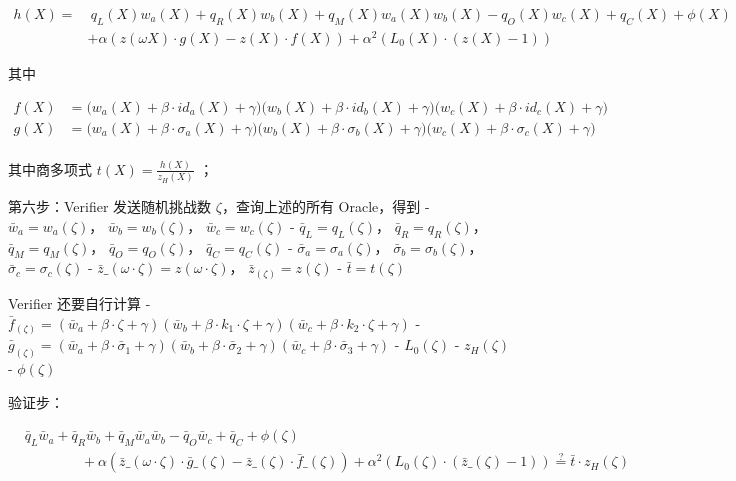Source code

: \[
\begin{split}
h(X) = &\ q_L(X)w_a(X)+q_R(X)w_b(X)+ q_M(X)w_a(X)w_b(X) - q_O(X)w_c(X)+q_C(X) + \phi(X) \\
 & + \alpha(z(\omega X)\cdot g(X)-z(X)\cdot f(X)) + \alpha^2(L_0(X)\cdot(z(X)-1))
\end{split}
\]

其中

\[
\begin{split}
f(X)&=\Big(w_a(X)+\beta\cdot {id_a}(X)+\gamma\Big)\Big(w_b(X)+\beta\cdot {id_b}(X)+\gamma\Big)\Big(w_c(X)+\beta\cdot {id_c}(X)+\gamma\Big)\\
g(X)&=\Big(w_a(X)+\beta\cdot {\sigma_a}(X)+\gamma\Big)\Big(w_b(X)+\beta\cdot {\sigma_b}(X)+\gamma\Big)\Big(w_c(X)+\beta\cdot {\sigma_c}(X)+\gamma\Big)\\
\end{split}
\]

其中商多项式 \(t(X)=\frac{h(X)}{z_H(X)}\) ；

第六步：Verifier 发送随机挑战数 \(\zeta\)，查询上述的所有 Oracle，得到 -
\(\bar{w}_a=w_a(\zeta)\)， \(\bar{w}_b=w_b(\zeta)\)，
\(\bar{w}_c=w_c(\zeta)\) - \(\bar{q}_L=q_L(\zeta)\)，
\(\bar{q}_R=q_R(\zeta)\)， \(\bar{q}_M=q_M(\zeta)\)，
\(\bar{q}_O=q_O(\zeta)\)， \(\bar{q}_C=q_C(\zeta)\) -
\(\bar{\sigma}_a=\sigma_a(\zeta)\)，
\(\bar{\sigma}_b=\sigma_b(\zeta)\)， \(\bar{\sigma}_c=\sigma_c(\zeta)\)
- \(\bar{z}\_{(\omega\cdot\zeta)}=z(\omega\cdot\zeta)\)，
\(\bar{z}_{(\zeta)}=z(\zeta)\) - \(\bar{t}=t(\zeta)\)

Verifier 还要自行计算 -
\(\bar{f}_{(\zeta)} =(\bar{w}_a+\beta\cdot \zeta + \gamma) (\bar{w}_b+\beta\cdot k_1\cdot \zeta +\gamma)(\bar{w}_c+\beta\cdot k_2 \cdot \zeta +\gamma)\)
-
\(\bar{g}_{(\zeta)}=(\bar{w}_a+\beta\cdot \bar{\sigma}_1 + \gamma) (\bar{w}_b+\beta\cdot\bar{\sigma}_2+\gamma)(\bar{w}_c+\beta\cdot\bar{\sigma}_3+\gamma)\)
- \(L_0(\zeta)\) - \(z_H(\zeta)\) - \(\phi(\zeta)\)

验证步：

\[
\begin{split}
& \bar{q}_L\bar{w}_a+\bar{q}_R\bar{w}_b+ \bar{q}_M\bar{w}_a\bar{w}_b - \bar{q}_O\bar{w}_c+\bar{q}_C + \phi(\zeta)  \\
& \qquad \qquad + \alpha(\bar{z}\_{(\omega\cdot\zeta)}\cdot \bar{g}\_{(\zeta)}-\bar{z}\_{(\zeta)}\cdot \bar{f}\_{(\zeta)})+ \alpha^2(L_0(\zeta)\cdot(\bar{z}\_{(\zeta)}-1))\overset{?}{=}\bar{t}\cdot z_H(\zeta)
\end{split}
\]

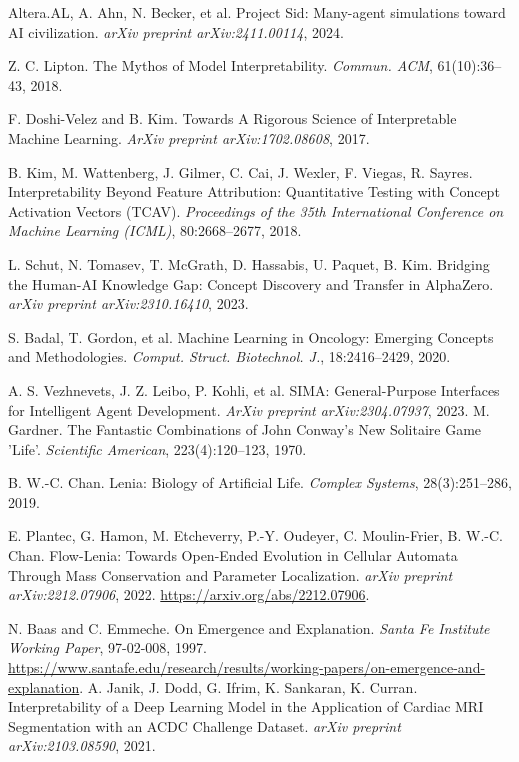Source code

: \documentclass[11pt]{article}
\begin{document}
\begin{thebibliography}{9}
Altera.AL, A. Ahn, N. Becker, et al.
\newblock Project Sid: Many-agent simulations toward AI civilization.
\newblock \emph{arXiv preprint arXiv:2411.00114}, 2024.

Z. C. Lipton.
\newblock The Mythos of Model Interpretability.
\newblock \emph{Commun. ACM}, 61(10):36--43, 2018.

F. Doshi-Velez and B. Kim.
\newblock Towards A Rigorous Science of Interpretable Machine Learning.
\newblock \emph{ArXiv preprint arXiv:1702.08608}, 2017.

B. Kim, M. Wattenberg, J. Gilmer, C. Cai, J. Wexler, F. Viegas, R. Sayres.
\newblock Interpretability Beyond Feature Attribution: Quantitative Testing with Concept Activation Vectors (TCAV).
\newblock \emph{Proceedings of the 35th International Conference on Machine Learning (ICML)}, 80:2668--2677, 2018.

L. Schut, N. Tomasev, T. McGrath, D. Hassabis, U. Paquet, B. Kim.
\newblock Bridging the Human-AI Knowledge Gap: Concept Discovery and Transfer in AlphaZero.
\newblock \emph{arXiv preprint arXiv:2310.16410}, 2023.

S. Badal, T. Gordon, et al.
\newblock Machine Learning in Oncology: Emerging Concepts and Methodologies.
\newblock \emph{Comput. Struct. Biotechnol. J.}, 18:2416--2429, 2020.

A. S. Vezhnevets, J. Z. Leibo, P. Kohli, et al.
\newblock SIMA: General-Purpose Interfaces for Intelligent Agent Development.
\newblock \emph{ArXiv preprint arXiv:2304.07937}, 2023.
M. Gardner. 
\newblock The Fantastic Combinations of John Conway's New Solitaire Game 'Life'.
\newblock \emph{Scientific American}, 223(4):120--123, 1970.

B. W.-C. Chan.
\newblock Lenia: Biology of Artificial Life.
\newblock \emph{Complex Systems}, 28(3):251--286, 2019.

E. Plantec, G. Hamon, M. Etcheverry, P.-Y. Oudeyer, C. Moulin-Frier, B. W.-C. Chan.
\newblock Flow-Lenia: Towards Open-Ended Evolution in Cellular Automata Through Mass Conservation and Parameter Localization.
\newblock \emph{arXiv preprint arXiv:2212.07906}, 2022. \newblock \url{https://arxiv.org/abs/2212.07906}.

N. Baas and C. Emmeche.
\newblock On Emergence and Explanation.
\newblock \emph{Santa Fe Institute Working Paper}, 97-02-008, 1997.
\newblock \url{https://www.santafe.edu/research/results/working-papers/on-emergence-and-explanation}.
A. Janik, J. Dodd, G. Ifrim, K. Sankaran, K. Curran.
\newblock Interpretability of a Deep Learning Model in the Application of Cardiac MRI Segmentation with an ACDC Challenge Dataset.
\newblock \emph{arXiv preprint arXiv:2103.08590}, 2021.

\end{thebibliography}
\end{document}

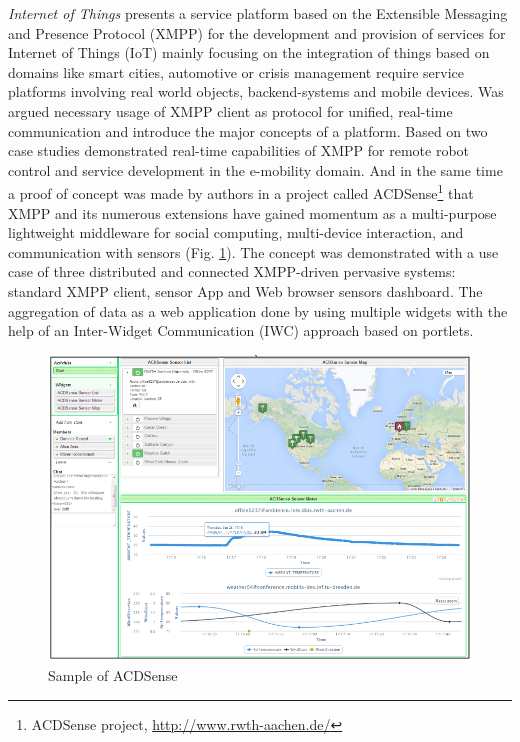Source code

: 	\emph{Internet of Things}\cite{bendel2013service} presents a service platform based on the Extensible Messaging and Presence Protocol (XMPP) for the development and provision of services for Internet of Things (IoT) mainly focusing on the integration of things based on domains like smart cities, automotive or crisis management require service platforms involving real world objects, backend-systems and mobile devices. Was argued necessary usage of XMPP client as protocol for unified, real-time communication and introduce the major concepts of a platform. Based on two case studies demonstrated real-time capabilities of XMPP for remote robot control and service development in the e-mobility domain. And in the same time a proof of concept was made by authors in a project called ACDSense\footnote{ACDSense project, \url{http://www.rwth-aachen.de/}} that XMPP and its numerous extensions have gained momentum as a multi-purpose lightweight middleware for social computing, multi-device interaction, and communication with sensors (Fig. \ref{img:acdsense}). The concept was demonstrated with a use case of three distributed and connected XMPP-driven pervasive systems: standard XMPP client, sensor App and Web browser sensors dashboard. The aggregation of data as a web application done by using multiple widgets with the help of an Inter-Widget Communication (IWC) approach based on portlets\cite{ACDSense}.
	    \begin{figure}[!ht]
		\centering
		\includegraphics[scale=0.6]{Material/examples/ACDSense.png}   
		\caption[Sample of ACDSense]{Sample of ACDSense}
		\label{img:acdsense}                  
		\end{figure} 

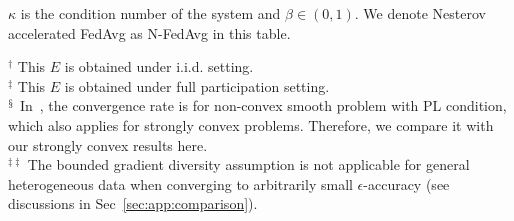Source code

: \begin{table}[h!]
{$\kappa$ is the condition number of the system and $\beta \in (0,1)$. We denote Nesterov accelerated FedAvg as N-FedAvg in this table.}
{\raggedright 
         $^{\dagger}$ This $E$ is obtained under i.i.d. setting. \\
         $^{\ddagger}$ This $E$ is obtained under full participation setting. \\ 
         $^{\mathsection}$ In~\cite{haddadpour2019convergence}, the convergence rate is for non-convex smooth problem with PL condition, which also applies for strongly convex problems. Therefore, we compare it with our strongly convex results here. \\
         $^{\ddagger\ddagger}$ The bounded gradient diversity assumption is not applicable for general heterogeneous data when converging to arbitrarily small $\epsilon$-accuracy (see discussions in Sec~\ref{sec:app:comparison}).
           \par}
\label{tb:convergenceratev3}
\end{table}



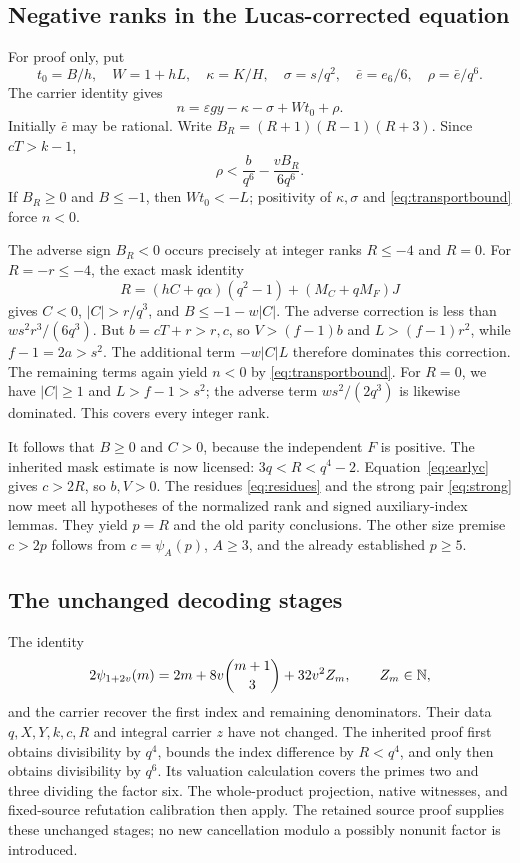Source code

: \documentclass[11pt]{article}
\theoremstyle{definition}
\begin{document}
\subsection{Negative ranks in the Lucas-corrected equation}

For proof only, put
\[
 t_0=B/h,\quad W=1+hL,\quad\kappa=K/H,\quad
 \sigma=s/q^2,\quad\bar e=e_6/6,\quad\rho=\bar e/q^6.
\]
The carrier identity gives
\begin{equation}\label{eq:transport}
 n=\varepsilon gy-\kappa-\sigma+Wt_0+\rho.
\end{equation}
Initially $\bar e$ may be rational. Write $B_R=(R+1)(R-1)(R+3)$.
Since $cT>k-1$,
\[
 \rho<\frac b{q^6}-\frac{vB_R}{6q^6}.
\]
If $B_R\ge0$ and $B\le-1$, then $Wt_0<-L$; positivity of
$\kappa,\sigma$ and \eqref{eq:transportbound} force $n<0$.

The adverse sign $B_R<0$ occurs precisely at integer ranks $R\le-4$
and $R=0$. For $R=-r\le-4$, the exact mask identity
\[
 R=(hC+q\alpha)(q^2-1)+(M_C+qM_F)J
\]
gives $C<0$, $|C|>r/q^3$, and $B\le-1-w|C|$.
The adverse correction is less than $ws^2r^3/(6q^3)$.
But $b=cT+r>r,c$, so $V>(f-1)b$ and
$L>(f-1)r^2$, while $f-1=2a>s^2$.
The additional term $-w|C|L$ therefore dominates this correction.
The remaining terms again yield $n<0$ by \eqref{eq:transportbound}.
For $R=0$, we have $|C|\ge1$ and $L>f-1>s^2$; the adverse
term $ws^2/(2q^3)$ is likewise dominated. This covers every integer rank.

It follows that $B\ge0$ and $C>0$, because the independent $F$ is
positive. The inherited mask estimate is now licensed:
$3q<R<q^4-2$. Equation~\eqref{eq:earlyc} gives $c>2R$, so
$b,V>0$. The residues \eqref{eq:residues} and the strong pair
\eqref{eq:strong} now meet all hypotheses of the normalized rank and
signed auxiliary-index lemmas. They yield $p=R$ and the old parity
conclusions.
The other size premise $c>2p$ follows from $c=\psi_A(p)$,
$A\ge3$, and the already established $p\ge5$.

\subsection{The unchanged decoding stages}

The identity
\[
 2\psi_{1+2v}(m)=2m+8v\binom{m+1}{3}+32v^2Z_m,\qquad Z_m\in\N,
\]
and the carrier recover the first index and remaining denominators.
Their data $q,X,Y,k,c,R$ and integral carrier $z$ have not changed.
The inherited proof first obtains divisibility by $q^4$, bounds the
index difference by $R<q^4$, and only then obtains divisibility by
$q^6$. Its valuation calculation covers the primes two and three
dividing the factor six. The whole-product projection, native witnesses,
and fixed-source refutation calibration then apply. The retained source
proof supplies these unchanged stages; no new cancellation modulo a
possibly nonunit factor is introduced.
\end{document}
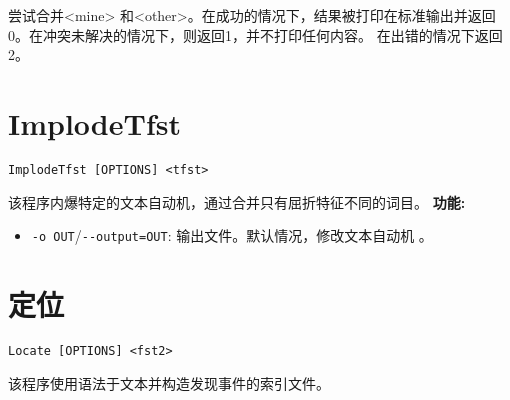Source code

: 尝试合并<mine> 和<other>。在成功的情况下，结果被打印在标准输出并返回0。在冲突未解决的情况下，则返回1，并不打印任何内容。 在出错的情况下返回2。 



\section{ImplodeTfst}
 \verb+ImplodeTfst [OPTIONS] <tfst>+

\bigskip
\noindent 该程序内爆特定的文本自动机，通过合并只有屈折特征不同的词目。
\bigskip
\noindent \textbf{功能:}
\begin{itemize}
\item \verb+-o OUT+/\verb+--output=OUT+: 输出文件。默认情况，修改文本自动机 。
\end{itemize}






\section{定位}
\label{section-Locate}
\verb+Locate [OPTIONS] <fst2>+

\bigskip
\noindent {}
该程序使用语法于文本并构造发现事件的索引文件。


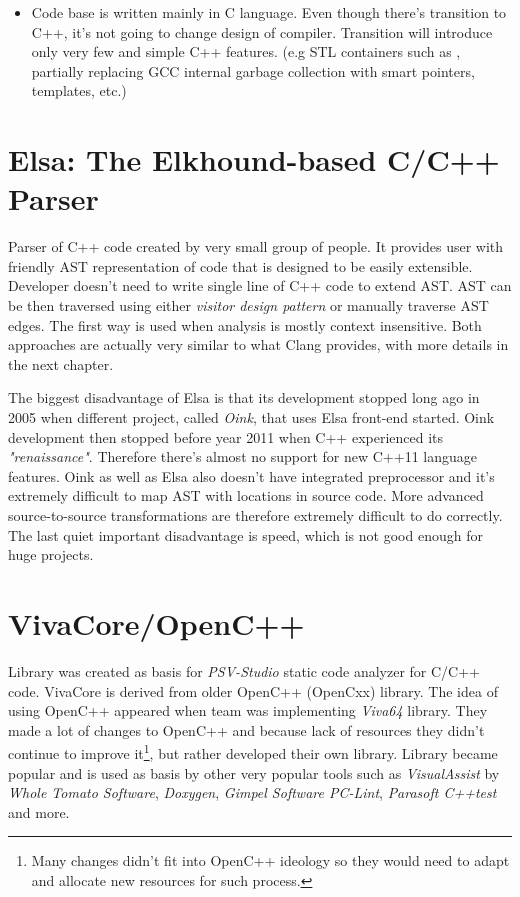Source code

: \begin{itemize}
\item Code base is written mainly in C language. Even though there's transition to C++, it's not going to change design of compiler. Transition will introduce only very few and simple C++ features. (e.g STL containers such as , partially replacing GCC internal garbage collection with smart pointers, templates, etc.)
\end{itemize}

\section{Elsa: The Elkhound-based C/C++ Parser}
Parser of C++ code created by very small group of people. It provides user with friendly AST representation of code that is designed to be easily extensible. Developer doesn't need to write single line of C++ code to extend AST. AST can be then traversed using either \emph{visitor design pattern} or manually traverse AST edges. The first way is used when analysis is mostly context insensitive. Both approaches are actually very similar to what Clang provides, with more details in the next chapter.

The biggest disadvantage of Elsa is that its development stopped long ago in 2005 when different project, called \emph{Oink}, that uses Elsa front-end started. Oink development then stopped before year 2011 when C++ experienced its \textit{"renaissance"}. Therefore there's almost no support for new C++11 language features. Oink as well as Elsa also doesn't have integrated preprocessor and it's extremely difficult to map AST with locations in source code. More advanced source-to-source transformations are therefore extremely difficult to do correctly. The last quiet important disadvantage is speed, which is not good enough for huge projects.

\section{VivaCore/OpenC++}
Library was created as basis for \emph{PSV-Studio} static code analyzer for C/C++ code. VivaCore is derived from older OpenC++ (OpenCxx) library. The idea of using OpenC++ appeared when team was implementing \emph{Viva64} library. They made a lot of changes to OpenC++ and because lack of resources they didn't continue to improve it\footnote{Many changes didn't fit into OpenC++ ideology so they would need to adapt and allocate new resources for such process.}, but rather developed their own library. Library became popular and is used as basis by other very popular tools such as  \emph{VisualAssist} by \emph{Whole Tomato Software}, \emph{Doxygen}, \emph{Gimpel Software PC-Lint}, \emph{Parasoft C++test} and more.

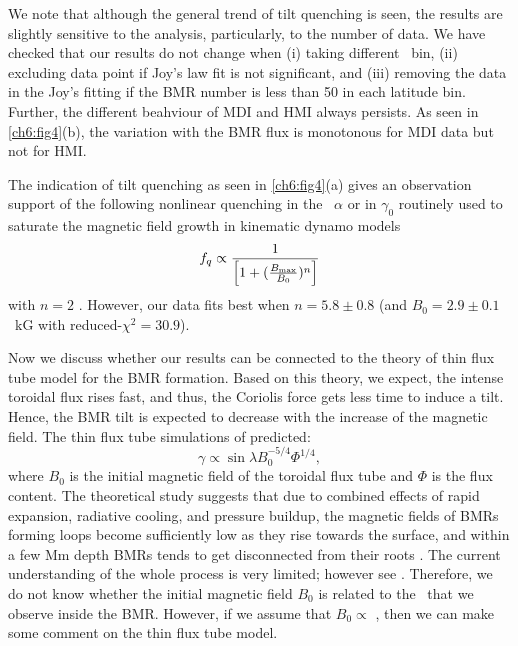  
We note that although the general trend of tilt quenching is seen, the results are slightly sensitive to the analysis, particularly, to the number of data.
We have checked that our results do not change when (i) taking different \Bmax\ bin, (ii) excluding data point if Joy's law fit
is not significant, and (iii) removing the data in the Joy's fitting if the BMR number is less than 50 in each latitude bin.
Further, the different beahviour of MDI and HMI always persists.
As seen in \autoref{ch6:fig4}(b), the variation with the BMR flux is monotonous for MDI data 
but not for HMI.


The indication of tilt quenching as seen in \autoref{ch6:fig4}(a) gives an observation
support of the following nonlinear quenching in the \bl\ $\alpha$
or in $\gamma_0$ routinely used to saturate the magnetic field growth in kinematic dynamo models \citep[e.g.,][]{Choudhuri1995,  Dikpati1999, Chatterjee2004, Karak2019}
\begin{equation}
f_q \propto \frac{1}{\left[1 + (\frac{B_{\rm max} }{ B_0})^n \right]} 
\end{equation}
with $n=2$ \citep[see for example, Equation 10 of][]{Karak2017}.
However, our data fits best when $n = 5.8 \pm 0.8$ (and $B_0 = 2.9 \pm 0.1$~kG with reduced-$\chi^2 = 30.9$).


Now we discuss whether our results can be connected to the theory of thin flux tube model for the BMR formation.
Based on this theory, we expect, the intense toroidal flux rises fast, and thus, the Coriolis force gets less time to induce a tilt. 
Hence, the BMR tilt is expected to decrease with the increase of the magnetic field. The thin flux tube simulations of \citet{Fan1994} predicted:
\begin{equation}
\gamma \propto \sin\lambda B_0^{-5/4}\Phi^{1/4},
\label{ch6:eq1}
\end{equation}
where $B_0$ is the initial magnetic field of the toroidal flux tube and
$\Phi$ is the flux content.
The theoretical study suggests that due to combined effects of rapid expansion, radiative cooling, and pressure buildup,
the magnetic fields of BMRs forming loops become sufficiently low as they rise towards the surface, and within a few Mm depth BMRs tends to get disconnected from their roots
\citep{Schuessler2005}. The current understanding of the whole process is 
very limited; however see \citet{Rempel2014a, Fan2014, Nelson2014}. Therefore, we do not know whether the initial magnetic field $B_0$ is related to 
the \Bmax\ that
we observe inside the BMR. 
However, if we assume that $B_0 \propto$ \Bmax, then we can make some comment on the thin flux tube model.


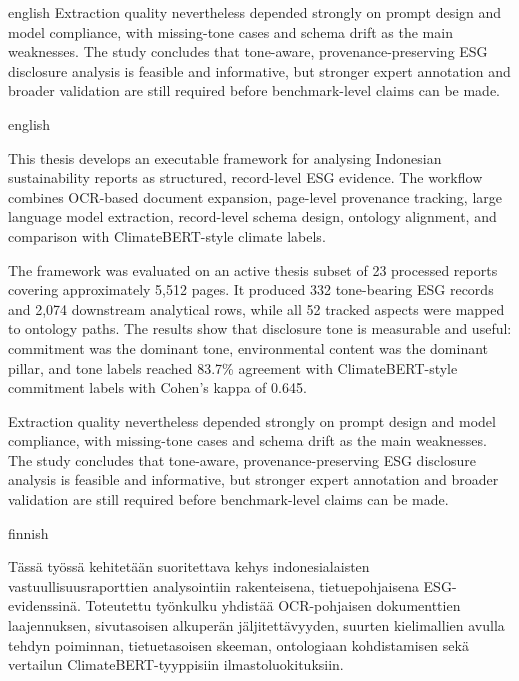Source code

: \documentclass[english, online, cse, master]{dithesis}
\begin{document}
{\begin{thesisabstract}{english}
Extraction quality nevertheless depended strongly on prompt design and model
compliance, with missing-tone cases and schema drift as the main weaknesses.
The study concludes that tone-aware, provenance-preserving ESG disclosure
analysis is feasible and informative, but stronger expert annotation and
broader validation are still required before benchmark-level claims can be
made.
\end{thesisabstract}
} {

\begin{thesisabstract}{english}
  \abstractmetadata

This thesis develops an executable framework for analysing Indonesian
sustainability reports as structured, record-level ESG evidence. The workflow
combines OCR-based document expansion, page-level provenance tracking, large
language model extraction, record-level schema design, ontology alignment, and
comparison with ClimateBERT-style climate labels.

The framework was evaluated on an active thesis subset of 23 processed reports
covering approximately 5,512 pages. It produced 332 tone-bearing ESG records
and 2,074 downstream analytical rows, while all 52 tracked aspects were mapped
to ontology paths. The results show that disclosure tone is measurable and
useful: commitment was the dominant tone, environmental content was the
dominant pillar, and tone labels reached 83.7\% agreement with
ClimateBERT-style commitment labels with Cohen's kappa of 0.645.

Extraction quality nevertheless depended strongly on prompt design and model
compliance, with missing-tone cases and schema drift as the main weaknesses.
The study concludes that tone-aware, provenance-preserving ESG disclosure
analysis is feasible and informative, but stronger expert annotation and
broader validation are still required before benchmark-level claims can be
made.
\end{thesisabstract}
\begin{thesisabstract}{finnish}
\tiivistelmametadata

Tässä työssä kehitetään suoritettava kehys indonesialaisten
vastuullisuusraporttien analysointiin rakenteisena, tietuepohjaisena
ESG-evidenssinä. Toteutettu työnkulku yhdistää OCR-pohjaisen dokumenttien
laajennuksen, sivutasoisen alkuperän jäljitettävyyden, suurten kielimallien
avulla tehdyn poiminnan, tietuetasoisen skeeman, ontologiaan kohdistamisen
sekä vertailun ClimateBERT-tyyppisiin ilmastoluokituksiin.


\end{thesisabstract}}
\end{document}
******
Lines to set down from above: the line with "Interpretable Machine Learning.", the line with "M. Gardner.", and every line between, each exactly as written.

\newblock Towards A Rigorous Science of Interpretable Machine Learning.
\newblock \emph{ArXiv preprint arXiv:1702.08608}, 2017.

B. Kim, M. Wattenberg, J. Gilmer, C. Cai, J. Wexler, F. Viegas, R. Sayres.
\newblock Interpretability Beyond Feature Attribution: Quantitative Testing with Concept Activation Vectors (TCAV).
\newblock \emph{Proceedings of the 35th International Conference on Machine Learning (ICML)}, 80:2668--2677, 2018.

L. Schut, N. Tomasev, T. McGrath, D. Hassabis, U. Paquet, B. Kim.
\newblock Bridging the Human-AI Knowledge Gap: Concept Discovery and Transfer in AlphaZero.
\newblock \emph{arXiv preprint arXiv:2310.16410}, 2023.

S. Badal, T. Gordon, et al.
\newblock Machine Learning in Oncology: Emerging Concepts and Methodologies.
\newblock \emph{Comput. Struct. Biotechnol. J.}, 18:2416--2429, 2020.

A. S. Vezhnevets, J. Z. Leibo, P. Kohli, et al.
\newblock SIMA: General-Purpose Interfaces for Intelligent Agent Development.
\newblock \emph{ArXiv preprint arXiv:2304.07937}, 2023.
M. Gardner. 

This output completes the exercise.